═══ Data supplied
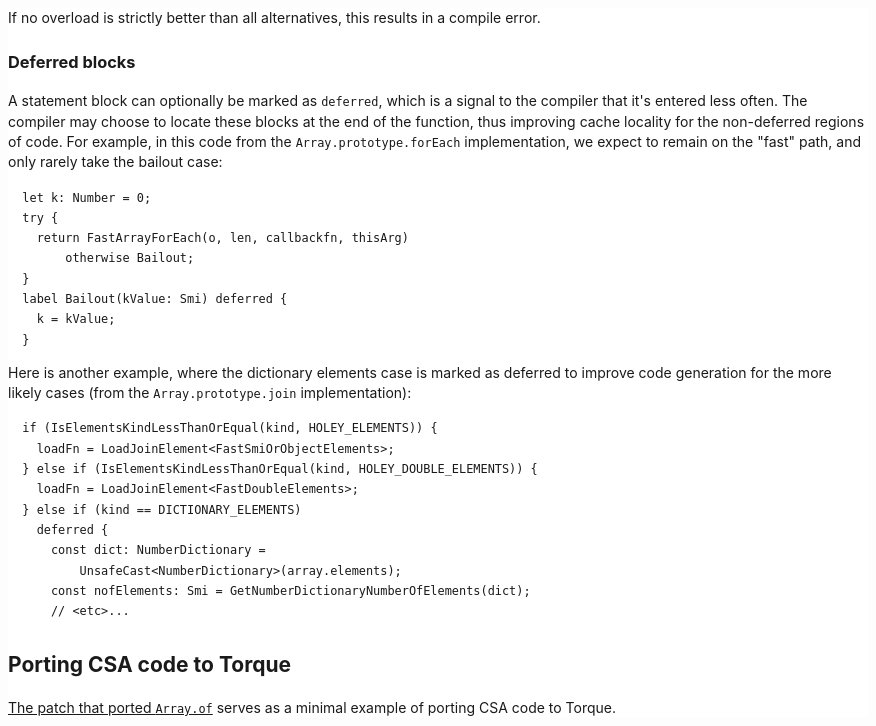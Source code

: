 If no overload is strictly better than all alternatives, this results in a compile error.

### Deferred blocks

A statement block can optionally be marked as `deferred`, which is a signal to the compiler that it's entered less often. The compiler may choose to locate these blocks at the end of the function, thus improving cache locality for the non-deferred regions of code. For example, in this code from the `Array.prototype.forEach` implementation, we expect to remain on the "fast" path, and only rarely take the bailout case:

```torque
  let k: Number = 0;
  try {
    return FastArrayForEach(o, len, callbackfn, thisArg)
        otherwise Bailout;
  }
  label Bailout(kValue: Smi) deferred {
    k = kValue;
  }
```

Here is another example, where the dictionary elements case is marked as deferred to improve code generation for the more likely cases (from the `Array.prototype.join` implementation):

```torque
  if (IsElementsKindLessThanOrEqual(kind, HOLEY_ELEMENTS)) {
    loadFn = LoadJoinElement<FastSmiOrObjectElements>;
  } else if (IsElementsKindLessThanOrEqual(kind, HOLEY_DOUBLE_ELEMENTS)) {
    loadFn = LoadJoinElement<FastDoubleElements>;
  } else if (kind == DICTIONARY_ELEMENTS)
    deferred {
      const dict: NumberDictionary =
          UnsafeCast<NumberDictionary>(array.elements);
      const nofElements: Smi = GetNumberDictionaryNumberOfElements(dict);
      // <etc>...
```

## Porting CSA code to Torque

[The patch that ported `Array.of`](https://chromium-review.googlesource.com/c/v8/v8/+/1296464) serves as a minimal example of porting CSA code to Torque.
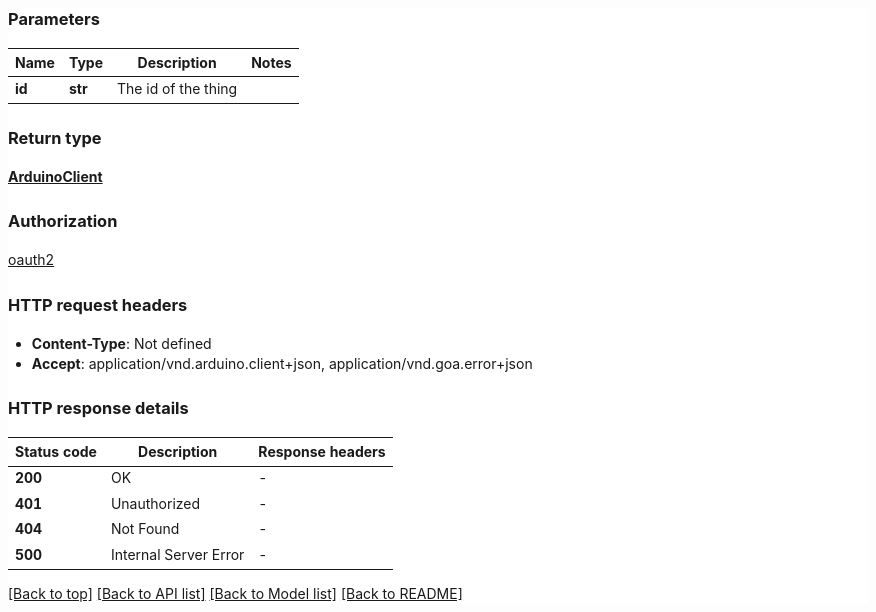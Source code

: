 ### Parameters

Name | Type | Description  | Notes
------------- | ------------- | ------------- | -------------
 **id** | **str**| The id of the thing | 

### Return type

[**ArduinoClient**](ArduinoClient.md)

### Authorization

[oauth2](../README.md#oauth2)

### HTTP request headers

 - **Content-Type**: Not defined
 - **Accept**: application/vnd.arduino.client+json, application/vnd.goa.error+json

### HTTP response details
| Status code | Description | Response headers |
|-------------|-------------|------------------|
**200** | OK |  -  |
**401** | Unauthorized |  -  |
**404** | Not Found |  -  |
**500** | Internal Server Error |  -  |

[[Back to top]](#) [[Back to API list]](../README.md#documentation-for-api-endpoints) [[Back to Model list]](../README.md#documentation-for-models) [[Back to README]](../README.md)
══════
Problem description: Print the entries as they stand, first line through the line holding "### Deferred blocks", with every picture removed.

Answer space:
Source code

: If no overload is strictly better than all alternatives, this results in a compile error.

### Deferred blocks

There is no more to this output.